* [Data for processing]
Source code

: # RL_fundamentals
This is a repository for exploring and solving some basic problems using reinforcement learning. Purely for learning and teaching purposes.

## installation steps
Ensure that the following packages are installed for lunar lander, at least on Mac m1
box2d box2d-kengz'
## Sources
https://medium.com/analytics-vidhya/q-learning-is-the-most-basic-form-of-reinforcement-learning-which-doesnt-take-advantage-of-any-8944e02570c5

==

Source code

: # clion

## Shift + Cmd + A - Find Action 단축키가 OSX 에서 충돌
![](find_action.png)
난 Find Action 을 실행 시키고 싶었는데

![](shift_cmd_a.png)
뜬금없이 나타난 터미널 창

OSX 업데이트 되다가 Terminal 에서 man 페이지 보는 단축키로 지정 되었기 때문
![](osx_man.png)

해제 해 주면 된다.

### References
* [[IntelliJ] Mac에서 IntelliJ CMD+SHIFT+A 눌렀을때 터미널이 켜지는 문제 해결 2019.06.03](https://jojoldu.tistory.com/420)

==

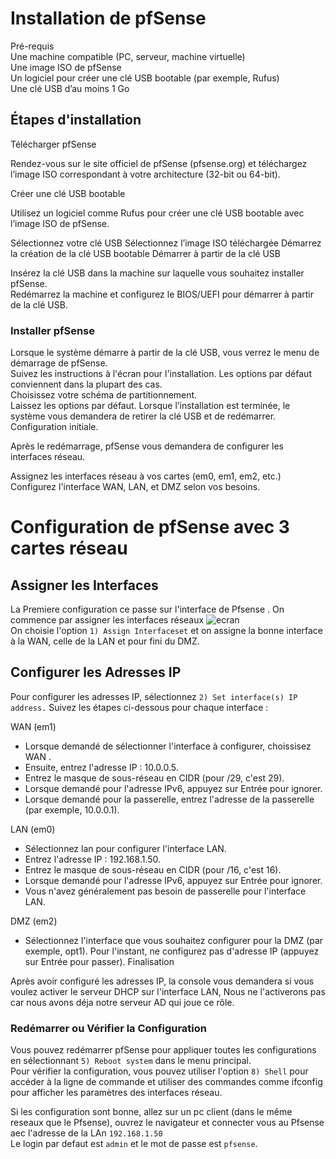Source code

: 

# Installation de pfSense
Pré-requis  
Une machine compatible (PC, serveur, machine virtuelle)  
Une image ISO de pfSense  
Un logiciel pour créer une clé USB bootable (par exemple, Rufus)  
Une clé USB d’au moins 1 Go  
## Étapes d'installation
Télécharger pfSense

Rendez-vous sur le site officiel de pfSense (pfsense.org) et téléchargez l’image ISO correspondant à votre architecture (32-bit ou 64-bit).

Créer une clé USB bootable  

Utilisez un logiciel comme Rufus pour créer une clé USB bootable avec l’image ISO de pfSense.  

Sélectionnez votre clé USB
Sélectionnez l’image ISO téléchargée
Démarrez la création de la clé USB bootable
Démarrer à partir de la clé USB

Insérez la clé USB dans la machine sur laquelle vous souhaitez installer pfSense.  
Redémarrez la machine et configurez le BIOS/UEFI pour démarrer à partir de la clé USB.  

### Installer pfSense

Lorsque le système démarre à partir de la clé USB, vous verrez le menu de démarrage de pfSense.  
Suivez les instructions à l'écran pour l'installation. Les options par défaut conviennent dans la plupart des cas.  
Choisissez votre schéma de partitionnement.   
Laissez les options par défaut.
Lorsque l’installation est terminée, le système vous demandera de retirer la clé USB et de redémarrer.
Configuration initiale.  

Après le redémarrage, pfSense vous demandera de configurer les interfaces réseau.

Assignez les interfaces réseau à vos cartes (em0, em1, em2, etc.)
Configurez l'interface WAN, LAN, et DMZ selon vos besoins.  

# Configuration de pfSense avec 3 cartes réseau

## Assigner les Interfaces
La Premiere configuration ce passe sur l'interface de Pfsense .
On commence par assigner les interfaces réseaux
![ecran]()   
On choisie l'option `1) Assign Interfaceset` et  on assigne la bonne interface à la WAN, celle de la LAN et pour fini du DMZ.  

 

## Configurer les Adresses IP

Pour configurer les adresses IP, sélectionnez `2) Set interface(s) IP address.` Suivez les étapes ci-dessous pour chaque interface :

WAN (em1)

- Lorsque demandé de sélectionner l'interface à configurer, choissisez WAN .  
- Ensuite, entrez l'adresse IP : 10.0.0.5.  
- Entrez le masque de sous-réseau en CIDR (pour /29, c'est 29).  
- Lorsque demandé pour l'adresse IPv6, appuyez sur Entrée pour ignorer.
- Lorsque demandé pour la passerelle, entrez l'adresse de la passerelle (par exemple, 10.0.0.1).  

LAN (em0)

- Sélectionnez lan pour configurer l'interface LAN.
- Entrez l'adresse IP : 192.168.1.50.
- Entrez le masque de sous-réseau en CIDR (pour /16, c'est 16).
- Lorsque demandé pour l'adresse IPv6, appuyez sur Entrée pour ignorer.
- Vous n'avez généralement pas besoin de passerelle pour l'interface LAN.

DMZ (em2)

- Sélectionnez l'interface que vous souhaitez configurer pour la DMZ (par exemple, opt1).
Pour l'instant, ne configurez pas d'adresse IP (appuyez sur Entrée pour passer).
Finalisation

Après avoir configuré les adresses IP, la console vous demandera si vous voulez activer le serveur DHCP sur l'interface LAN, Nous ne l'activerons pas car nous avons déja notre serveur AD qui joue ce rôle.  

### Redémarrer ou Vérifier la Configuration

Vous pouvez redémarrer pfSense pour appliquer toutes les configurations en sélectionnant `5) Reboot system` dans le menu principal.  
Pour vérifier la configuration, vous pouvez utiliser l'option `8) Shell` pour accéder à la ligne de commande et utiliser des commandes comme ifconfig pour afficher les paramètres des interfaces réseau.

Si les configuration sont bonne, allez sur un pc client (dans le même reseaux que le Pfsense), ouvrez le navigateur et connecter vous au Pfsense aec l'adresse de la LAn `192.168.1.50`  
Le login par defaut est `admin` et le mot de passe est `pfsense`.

* [Task to complete] Give the number of lines in the listing that hold "Suivez", with no other words.

* [Expected answer] 2